The exhibit will be in Raleigh until January 30, so if you can get there to see it before then, I recommend you do so.    The exhibit reminded me of perhaps Wilder's most famous quote in Our Town:  Do any human beings ever realize life while they live it?--every, every minute?  Well, if anyone ever did, it was Norman Rockwell.

Saturday, October 2, 2010

Art Museum Seeking Teacher Input

I had a great experience today.  I got to be part of a brainstorming session for teachers sponsored by the North Carolina Museum of Art.  As I assume at least the locals (Raleigh-area) know, the NC Museum of Art opened a new state-of-the-art building this spring.  New technology allows the walls to bring in sunlight without damaging the art, which to me, at least, totally transforms my experience of viewing the art.  I love the new building (although my son complains because the building is all rectangular...).

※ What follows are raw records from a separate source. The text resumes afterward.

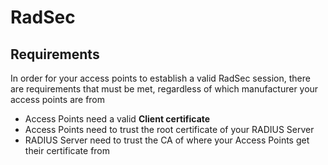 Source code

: # RadSec

## Requirements

In order for your access points to establish a valid RadSec session, there are requirements that must be met, regardless of which manufacturer your access points are from

* Access Points need a valid **Client certificate**
* Access Points need to trust the root certificate of your RADIUS Server
* RADIUS Server need to trust the CA of where your Access Points get their certificate from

Anyway, with the new building, the Museum is changing lots of other things as well.  So they were sponsoring this session to get input about redesigning their teacher education/support systems, workshops, and tours, both online and in person.  Because their charge is to share resources with the entire state, not just those of us who are lucky enough to live close to the museum, they are particularly looking into ways to do more teacher education online (although they continue to work on teacher workshops and tours and such).

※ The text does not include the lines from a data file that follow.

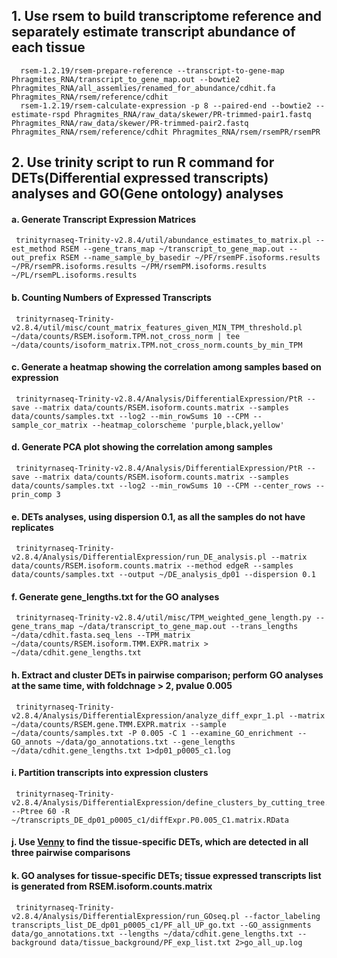 ## 1. Use rsem to build transcriptome reference and separately estimate transcript abundance of each tissue

      rsem-1.2.19/rsem-prepare-reference --transcript-to-gene-map Phragmites_RNA/transcript_to_gene_map.out --bowtie2 Phragmites_RNA/all_assemlies/renamed_for_abundance/cdhit.fa Phragmites_RNA/rsem/reference/cdhit
      rsem-1.2.19/rsem-calculate-expression -p 8 --paired-end --bowtie2 --estimate-rspd Phragmites_RNA/raw_data/skewer/PR-trimmed-pair1.fastq Phragmites_RNA/raw_data/skewer/PR-trimmed-pair2.fastq Phragmites_RNA/rsem/reference/cdhit Phragmites_RNA/rsem/rsemPR/rsemPR
	   
## 2. Use trinity script to run R command for DETs(Differential expressed transcripts) analyses and GO(Gene ontology) analyses

#### a. Generate Transcript Expression Matrices

     trinityrnaseq-Trinity-v2.8.4/util/abundance_estimates_to_matrix.pl --est_method RSEM --gene_trans_map ~/transcript_to_gene_map.out --out_prefix RSEM --name_sample_by_basedir ~/PF/rsemPF.isoforms.results ~/PR/rsemPR.isoforms.results ~/PM/rsemPM.isoforms.results ~/PL/rsemPL.isoforms.results

#### b. Counting Numbers of Expressed Transcripts

     trinityrnaseq-Trinity-v2.8.4/util/misc/count_matrix_features_given_MIN_TPM_threshold.pl ~/data/counts/RSEM.isoform.TPM.not_cross_norm | tee ~/data/counts/isoform_matrix.TPM.not_cross_norm.counts_by_min_TPM

#### c. Generate a heatmap showing the correlation among samples based on expression

     trinityrnaseq-Trinity-v2.8.4/Analysis/DifferentialExpression/PtR --save --matrix data/counts/RSEM.isoform.counts.matrix --samples data/counts/samples.txt --log2 --min_rowSums 10 --CPM --sample_cor_matrix --heatmap_colorscheme 'purple,black,yellow' 

#### d. Generate PCA plot showing the correlation among samples

     trinityrnaseq-Trinity-v2.8.4/Analysis/DifferentialExpression/PtR --save --matrix data/counts/RSEM.isoform.counts.matrix --samples data/counts/samples.txt --log2 --min_rowSums 10 --CPM --center_rows --prin_comp 3

#### e. DETs analyses, using dispersion 0.1, as all the samples do not have replicates

     trinityrnaseq-Trinity-v2.8.4/Analysis/DifferentialExpression/run_DE_analysis.pl --matrix data/counts/RSEM.isoform.counts.matrix --method edgeR --samples data/counts/samples.txt --output ~/DE_analysis_dp01 --dispersion 0.1		   

#### f. Generate gene_lengths.txt for the GO analyses

     trinityrnaseq-Trinity-v2.8.4/util/misc/TPM_weighted_gene_length.py --gene_trans_map ~/data/transcript_to_gene_map.out --trans_lengths ~/data/cdhit.fasta.seq_lens --TPM_matrix ~/data/counts/RSEM.isoform.TMM.EXPR.matrix > ~/data/cdhit.gene_lengths.txt
		
#### h. Extract and cluster DETs in pairwise comparison; perform GO analyses at the same time, with foldchnage > 2, pvalue 0.005

     trinityrnaseq-Trinity-v2.8.4/Analysis/DifferentialExpression/analyze_diff_expr_1.pl --matrix ~/data/counts/RSEM.gene.TMM.EXPR.matrix --sample ~/data/counts/samples.txt -P 0.005 -C 1 --examine_GO_enrichment --GO_annots ~/data/go_annotations.txt --gene_lengths ~/data/cdhit.gene_lengths.txt 1>dp01_p0005_c1.log

#### i. Partition transcripts into expression clusters

     trinityrnaseq-Trinity-v2.8.4/Analysis/DifferentialExpression/define_clusters_by_cutting_tree.pl --Ptree 60 -R ~/transcripts_DE_dp01_p0005_c1/diffExpr.P0.005_C1.matrix.RData

#### j. Use [Venny](https://bioinfogp.cnb.csic.es/tools/venny/) to find the tissue-specific DETs, which are detected in all three pairwise comparisons
     
#### k. GO analyses for tissue-specific DETs; tissue expressed transcripts list is generated from RSEM.isoform.counts.matrix

     trinityrnaseq-Trinity-v2.8.4/Analysis/DifferentialExpression/run_GOseq.pl --factor_labeling transcripts_list_DE_dp01_p0005_c1/PF_all_UP_go.txt --GO_assignments data/go_annotations.txt --lengths ~/data/cdhit.gene_lengths.txt --background data/tissue_background/PF_exp_list.txt 2>go_all_up.log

The staff said that in the past, they had tended to try to tie museum resource to particular curricula---so, for example, NCMA painting related to social studies, to science, etc.   They reported that, frankly, that hadn't worked too well.  So they are looking into new ways to organize and present their teacher resources.

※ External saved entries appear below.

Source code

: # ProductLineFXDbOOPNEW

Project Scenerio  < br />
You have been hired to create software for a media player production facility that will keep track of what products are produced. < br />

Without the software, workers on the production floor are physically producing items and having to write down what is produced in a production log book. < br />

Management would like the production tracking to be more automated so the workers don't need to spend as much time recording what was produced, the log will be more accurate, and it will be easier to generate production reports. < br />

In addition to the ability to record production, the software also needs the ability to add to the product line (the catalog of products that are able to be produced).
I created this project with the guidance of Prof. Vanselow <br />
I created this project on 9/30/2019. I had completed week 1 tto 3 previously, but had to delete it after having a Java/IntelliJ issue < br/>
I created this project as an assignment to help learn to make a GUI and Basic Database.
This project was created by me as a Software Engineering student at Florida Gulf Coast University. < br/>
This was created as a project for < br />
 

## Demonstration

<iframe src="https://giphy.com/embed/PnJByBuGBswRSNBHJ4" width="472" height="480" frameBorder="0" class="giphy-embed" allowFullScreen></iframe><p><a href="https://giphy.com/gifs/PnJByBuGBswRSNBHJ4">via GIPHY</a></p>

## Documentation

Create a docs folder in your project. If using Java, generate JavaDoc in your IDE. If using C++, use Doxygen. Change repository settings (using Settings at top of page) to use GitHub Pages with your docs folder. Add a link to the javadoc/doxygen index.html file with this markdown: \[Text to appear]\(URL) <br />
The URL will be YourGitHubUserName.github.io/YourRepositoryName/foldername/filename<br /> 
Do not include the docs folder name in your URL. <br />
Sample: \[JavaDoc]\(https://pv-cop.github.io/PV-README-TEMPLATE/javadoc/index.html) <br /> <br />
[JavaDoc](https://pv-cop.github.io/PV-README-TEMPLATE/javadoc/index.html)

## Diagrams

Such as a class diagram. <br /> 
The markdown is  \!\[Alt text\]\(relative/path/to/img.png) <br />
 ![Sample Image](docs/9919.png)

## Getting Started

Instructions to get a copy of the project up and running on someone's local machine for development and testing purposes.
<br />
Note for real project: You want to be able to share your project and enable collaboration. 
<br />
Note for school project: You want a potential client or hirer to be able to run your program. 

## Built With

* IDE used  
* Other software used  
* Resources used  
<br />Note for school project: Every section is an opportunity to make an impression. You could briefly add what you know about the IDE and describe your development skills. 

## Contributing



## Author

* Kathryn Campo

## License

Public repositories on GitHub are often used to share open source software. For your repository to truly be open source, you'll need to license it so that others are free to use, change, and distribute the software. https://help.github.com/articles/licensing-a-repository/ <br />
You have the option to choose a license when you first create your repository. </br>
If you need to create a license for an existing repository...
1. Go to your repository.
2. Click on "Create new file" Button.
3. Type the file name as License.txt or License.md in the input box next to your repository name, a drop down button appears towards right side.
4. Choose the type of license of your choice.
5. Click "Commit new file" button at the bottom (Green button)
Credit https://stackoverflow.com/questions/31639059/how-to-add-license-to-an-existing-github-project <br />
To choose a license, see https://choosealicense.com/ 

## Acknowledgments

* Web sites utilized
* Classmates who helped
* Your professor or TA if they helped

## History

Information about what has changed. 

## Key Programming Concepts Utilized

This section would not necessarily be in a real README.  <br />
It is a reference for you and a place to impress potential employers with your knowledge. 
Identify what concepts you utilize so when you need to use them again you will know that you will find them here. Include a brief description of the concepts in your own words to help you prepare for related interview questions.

They had us do a few exercises involving NCMA paintings that relate to curricula, and then revealed their new approach.  They are working towards organizing resources more along the lines of concepts, such as conflict, perspective, patterns, interdependence, environment, technology, etc.  They are thinking these concepts are a better way to approach the collect because they involved multiple disciplines (since art, math, social studies, language arts, etc. might all talk about the concept of pattern or environment).  They also plan to have things like tags to align resources or lessons with specific educational disciplines or topics, but think the conceptual approach will better foster more curriculum integration among more classes.

Anyway, it was a fun session, but even more, it was a great opportunity for teachers to have a say into how a major state resource is planning to serve them better.   They were very open to suggestions, and asked us to email them if we had more ideas or concerns after some time considering this approach.

So if anyone has any feedback about this idea about organizing the educational resources along the lines of concept, please let me know and I'll will share them with the organizers.  I know they would really appreciate your opinions about how the Museum can best serve educators of whatever variety (public, private, homeschool) or level (preschool-college).

Also, just in the name of full disclosure, I also attended a similar session at the Nasher Museum of Art at Duke University this summer.  It is wonderful to have these great resources available to us, and even more wonderful that they are reaching out to us and trying to find out how they can best serve us.